START Supplied data

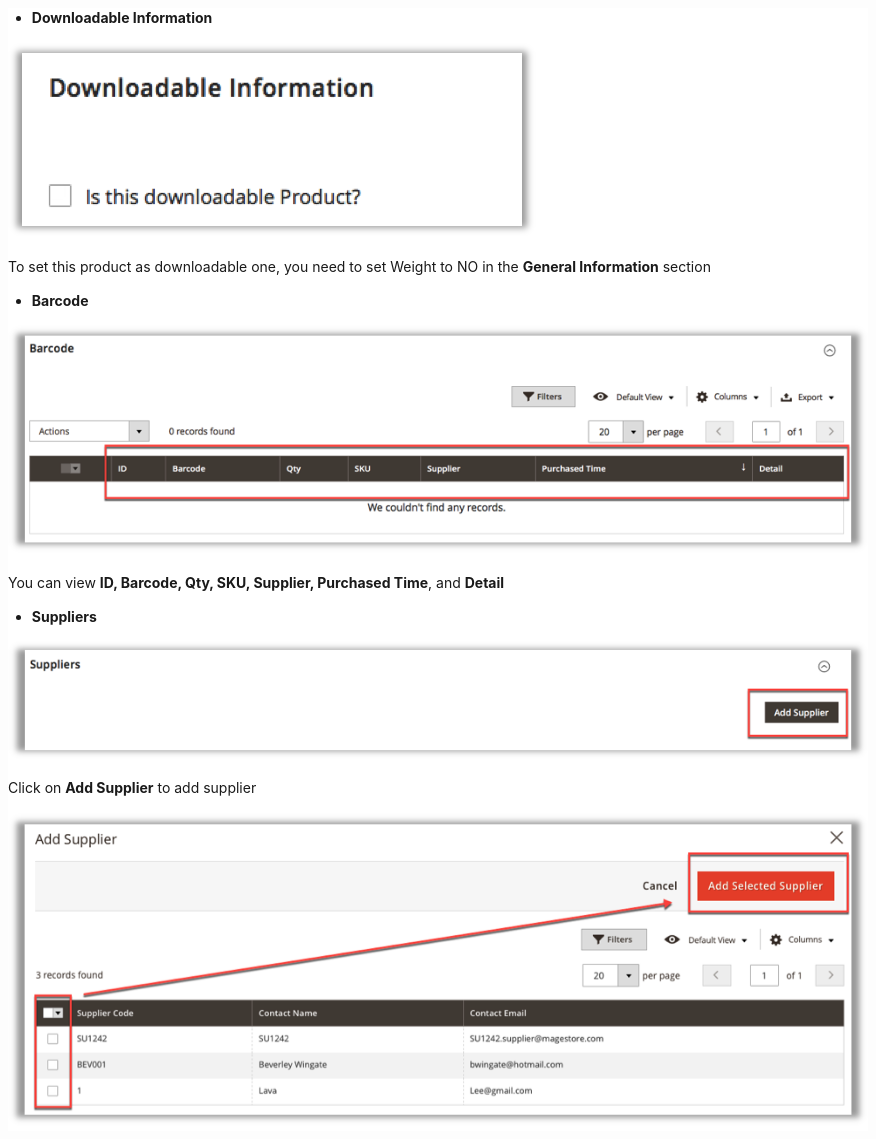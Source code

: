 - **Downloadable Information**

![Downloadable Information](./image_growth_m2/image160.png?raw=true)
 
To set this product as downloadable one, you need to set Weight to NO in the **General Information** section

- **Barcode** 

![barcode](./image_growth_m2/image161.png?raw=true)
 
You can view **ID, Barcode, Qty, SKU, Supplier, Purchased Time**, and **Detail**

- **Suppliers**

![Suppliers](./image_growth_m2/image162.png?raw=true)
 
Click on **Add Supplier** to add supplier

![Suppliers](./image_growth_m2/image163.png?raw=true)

END Supplied data

* Action item
Look through the data above for the string "true" and copy every line where it appears.

* Output for this task
![Downloadable Information](./image_growth_m2/image160.png?raw=true)
![barcode](./image_growth_m2/image161.png?raw=true)
![Suppliers](./image_growth_m2/image162.png?raw=true)
![Suppliers](./image_growth_m2/image163.png?raw=true)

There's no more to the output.